Starting at the line that contains "OutJpeg's Syntax is", transcribe every remaining line of the entries exactly, including the last one.

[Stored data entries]
┄┄┄┄┄┄┄┄┄┄
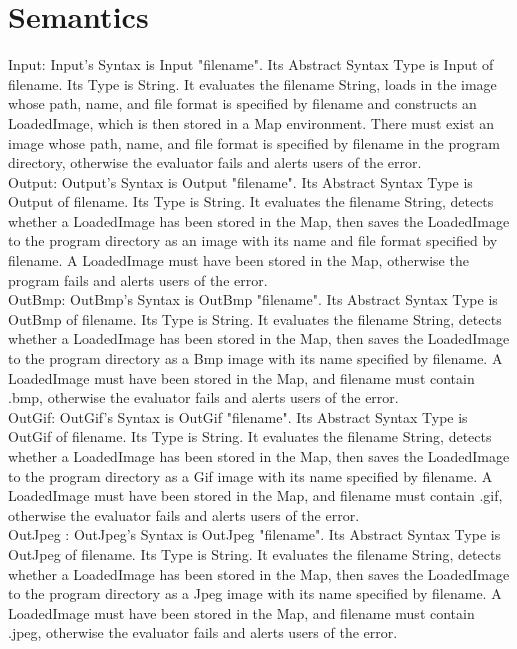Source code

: \documentclass{article}
\begin{document}
\section{Semantics}

Input: Input's Syntax is Input "filename". Its Abstract Syntax Type is Input of filename. Its Type is String. It evaluates the filename String, loads in the image whose path, name, and file format is specified by filename and constructs an LoadedImage, which is then stored in a Map environment. There must exist an image whose path, name, and file format is specified by filename in the program directory, otherwise the evaluator fails and alerts users of the error.
\\Output: Output's Syntax is Output "filename". Its Abstract Syntax Type is Output of filename. Its Type is String. It evaluates the filename String, detects whether a LoadedImage has been stored in the Map, then saves the LoadedImage to the program directory as an image with its name and file format specified by filename. A LoadedImage must have been stored in the Map, otherwise the program fails and alerts users of the error.
\\OutBmp: OutBmp's Syntax is OutBmp "filename". Its Abstract Syntax Type is OutBmp of filename. Its Type is String. It evaluates the filename String, detects whether a LoadedImage has been stored in the Map, then saves the LoadedImage to the program directory as a Bmp image with its name specified by filename. A LoadedImage must have been stored in the Map, and filename must contain .bmp, otherwise the evaluator fails and alerts users of the error.
\\OutGif: OutGif's Syntax is OutGif "filename". Its Abstract Syntax Type is OutGif of filename. Its Type is String. It evaluates the filename String, detects whether a LoadedImage has been stored in the Map, then saves the LoadedImage to the program directory as a Gif image with its name specified by filename. A LoadedImage must have been stored in the Map, and filename must contain .gif, otherwise the evaluator fails and alerts users of the error.
\\OutJpeg : OutJpeg's Syntax is OutJpeg "filename". Its Abstract Syntax Type is OutJpeg of filename. Its Type is String. It evaluates the filename String, detects whether a LoadedImage has been stored in the Map, then saves the LoadedImage to the program directory as a Jpeg image with its name specified by filename. A LoadedImage must have been stored in the Map, and filename must contain .jpeg, otherwise the evaluator fails and alerts users of the error.
\end{document}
┄┄┄┄┄┄┄┄┄┄
- _Answer box_
\\OutJpeg : OutJpeg's Syntax is OutJpeg "filename". Its Abstract Syntax Type is OutJpeg of filename. Its Type is String. It evaluates the filename String, detects whether a LoadedImage has been stored in the Map, then saves the LoadedImage to the program directory as a Jpeg image with its name specified by filename. A LoadedImage must have been stored in the Map, and filename must contain .jpeg, otherwise the evaluator fails and alerts users of the error.
\end{document}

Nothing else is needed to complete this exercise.